Product Launch PR: The 5-Day Timeline That Actually Gets Coverage

Category: Product Launches

Most product launches miss coverage not because the product is uninteresting, but because the PR sequence starts too late.

Most product launches miss coverage not because the product is uninteresting, but because the PR sequence starts too late.

Here's the specific failure mode: your announcement was ready on Monday. The release went out on Thursday. Journalists had already moved on, planned their week, or filed a similar story about a competitor. The coverage didn't happen, and the conclusion was "PR doesn't work."

The actual problem is sequencing, not story. Coverage is a timing problem, and the fix is building the sequence backwards from publication day. Here's the exact framework.

Day -5 (Five Days Before Launch): The Journalist Short List

Before you write a word of copy, identify the eight to twelve journalists who cover your specific category. Not "tech journalists." The reporter at The Verge who covers developer tools. The reporter at Forbes who covers B2B SaaS. The reporter at TechCrunch who covered your last two competitors.

This list determines everything that follows. Read their last five articles. Note the angles they favor. Note which competitors they've covered. This research takes two hours and is the most important work you'll do on the launch.

Day -4: Write the Release and the Pitch Separately

The press release is for the record. It will be attached to the pitch, hosted on your site, and referenced by journalists after they've decided to cover you. Write it with that audience in mind: factual, structured, specific.

The pitch is what gets the journalist to care before they read the release. It's three paragraphs: the story angle that connects your launch to something they already care about, the one data point that makes the story interesting, a clear embargo date and an offer of access.

Day -3: Send Under Embargo

Embargo date is 48 hours before public announcement. The embargo pitch goes to your short list simultaneously, not sequentially. Every journalist on that list gets the same offer at the same time.
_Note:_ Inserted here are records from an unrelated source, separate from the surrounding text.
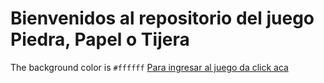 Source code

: # Bienvenidos al repositorio del juego Piedra, Papel o Tijera
The background color is `#ffffff`
[Para ingresar al juego da click aca](https://pages.github.com/)
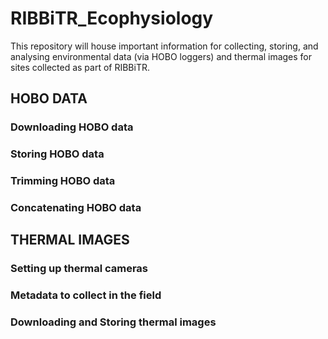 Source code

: # RIBBiTR_Ecophysiology

This repository will house important information for collecting, storing, and analysing environmental data (via HOBO loggers) and thermal images for sites collected as part of RIBBiTR. 

## HOBO DATA


### Downloading HOBO data


### Storing HOBO data


### Trimming HOBO data


### Concatenating HOBO data


## THERMAL IMAGES


### Setting up thermal cameras


### Metadata to collect in the field


### Downloading and Storing thermal images



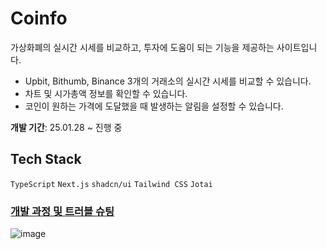 # Coinfo

가상화폐의 실시간 시세를 비교하고, 투자에 도움이 되는 기능을 제공하는 사이트입니다.
- Upbit, Bithumb, Binance 3개의 거래소의 실시간 시세를 비교할 수 있습니다.
- 차트 및 시가총액 정보를 확인할 수 있습니다.
- 코인이 원하는 가격에 도달했을 때 발생하는 알림을 설정할 수 있습니다.

**개발 기간**: 25.01.28 ~ 진행 중


## Tech Stack

`TypeScript` `Next.js` `shadcn/ui` `Tailwind CSS` `Jotai`

### [개발 과정 및 트러블 슈팅](https://separated-drifter-e42.notion.site/Coinfo-1b809bd563a4807186efeeff73161413)

![image](https://github.com/user-attachments/assets/672dbfd4-0954-4eaf-bfdf-1be70211d7d0)
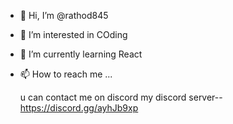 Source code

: - 👋 Hi, I’m @rathod845
- 👀 I’m interested in COding
- 🌱 I’m currently learning React
- 📫 How to reach me ...

   u can contact me on discord 
   my discord server-- https://discord.gg/ayhJb9xp

<!---
rathod845/rathod845 is a ✨ special ✨ repository because its `README.md` (this file) appears on your GitHub profile.
You can click the Preview link to take a look at your changes.
--->
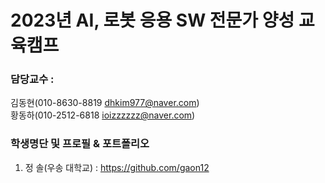 
# 2023년 AI, 로봇 응용 SW 전문가 양성 교육캠프 ##
### 담당교수 : 
   김동현(010-8630-8819 dhkim977@naver.com)   
   황동하(010-2512-6818 ioizzzzzz@naver.com)
 
### 학생명단 및 프로필 & 포트폴리오 
1. 정  솔(우송   대학교) :  https://github.com/gaon12
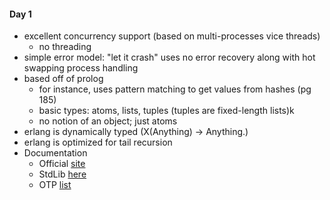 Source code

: #### Day 1

- excellent concurrency support (based on multi-processes vice threads)
    + no threading
- simple error model: "let it crash" uses no error recovery along with hot swapping process handling
- based off of prolog
    + for instance, uses pattern matching to get values from hashes (pg 185)
    + basic types: atoms, lists, tuples (tuples are fixed-length lists)k
    + no notion of an object; just atoms
- erlang is dynamically typed (X(Anything) -> Anything.)
- erlang is optimized for tail recursion
- Documentation
    + Official [site](http://www.erlang.org/)
    + StdLib [here](http://erlang.org/doc/apps/stdlib/)
    + OTP [list](http://www.erlang.org/doc/man_index.html)

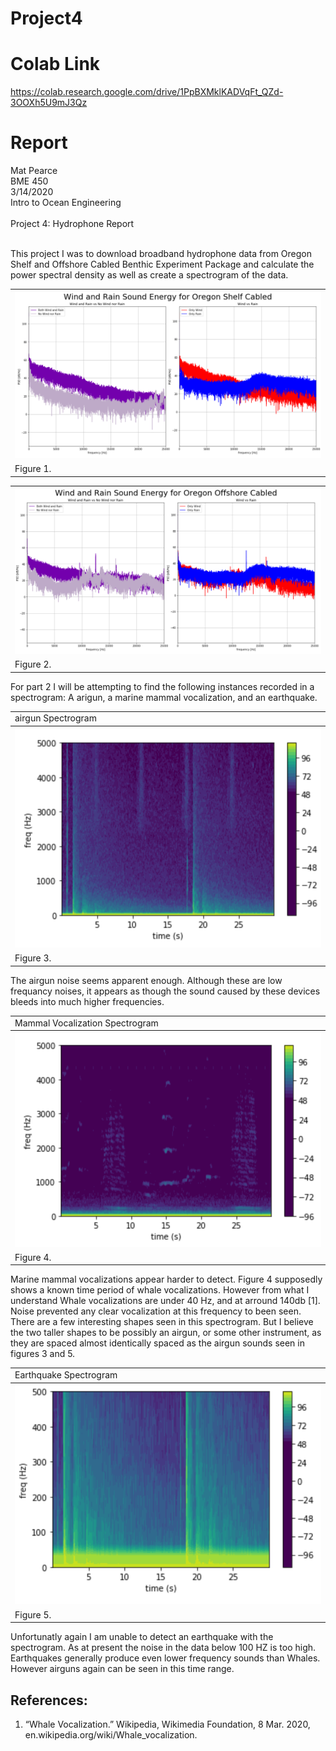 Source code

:# Project4

# Colab Link
https://colab.research.google.com/drive/1PpBXMklKADVqFt_QZd-3OOXh5U9mJ3Qz
# Report
Mat Pearce<br>
BME 450<br>
3/14/2020<br>
Intro to Ocean Engineering<br>
<br>
Project 4: Hydrophone Report<br>
<br>
<p>
This project I was to download broadband hydrophone data from Oregon Shelf and Offshore Cabled Benthic Experiment Package and calculate the power spectral density as well as create a spectrogram of the data.
</p>

<table style="width:100%">
  <tr>
    <th><img alt="Aug 24th?" src=images/fig1.PNG><br></th>
  </tr>
  <tr>
    <td>Figure 1.</td>
  </tr>
</table>



<table style="width:100%">
  <tr>
    <th><img alt="Aug 24th?" src=images/fig2.PNG><br></th>
  </tr>
  <tr>
    <td>Figure 2.</td>
  </tr>
</table>

<p>
For part 2 I will be attempting to find the following instances recorded in a spectrogram: A arigun, a marine mammal vocalization, and an earthquake.
</p>


<table style="width:100%">
  <tr>
    <td>airgun Spectrogram</td>
  </tr>
  <tr>
    <th><img alt="Aug 24th?" src=images/fig3.PNG><br></th>
  </tr>
  <tr>
    <td>Figure 3.</td>
  </tr>
</table>

<p>
The airgun noise seems apparent enough. Although these are low frequancy noises, it appears as though the sound caused by these devices bleeds into much higher frequencies.
</p>

<table style="width:100%">
  <tr>
    <td>Mammal Vocalization Spectrogram</td>
  </tr>
  <tr>
    <th><img alt="Aug 24th?" src=images/fig4.PNG><br></th>
  </tr>
  <tr>
    <td>Figure 4.</td>
  </tr>
</table>

<p>
Marine mammal vocalizations appear harder to detect. Figure 4 supposedly shows a known time period of whale vocalizations. However from what I understand Whale vocalizations are under 40 Hz, and at arround 140db [1]. Noise prevented any clear vocalization at this frequency to been seen. There are a few interesting shapes seen in this spectrogram. But I believe the two taller shapes to be possibly an airgun, or some other instrument, as they are spaced almost identically spaced as the airgun sounds seen in figures 3 and 5.
</p>

<table style="width:100%">
  <tr>
    <td>Earthquake Spectrogram</td>
  </tr>
  <tr>
    <th><img alt="Aug 24th?" src=images/fig5.PNG><br></th>
  </tr>
  <tr>
    <td>Figure 5.</td>
  </tr>
</table>
<p>
Unfortunatly again I am unable to detect an earthquake with the spectrogram. As at present the noise in the data below 100 HZ is too high. Earthquakes generally produce even lower frequency sounds than Whales. However airguns again can be seen in this time range.
</p>


## References:
1. “Whale Vocalization.” Wikipedia, Wikimedia Foundation, 8 Mar. 2020, en.wikipedia.org/wiki/Whale_vocalization.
Day -2: Answer Questions Fast

Journalists who respond to your embargo pitch have questions. Answer them within the hour. Not the day: the hour. Journalists are filing multiple stories simultaneously. The source that responds fastest gets quoted.

Day 0 (Launch Day): Publish and Distribute

The press release goes live on your site at the embargo lift time. Your social channels announce simultaneously. The goal on launch day isn't to pitch more journalists. It's to create the public record that supports the coverage that's already been filed.

Day +2: The Follow-Up

Follow up with every journalist who opened your pitch but didn't reply. One follow-up. Not three. One, 48 hours after the initial pitch.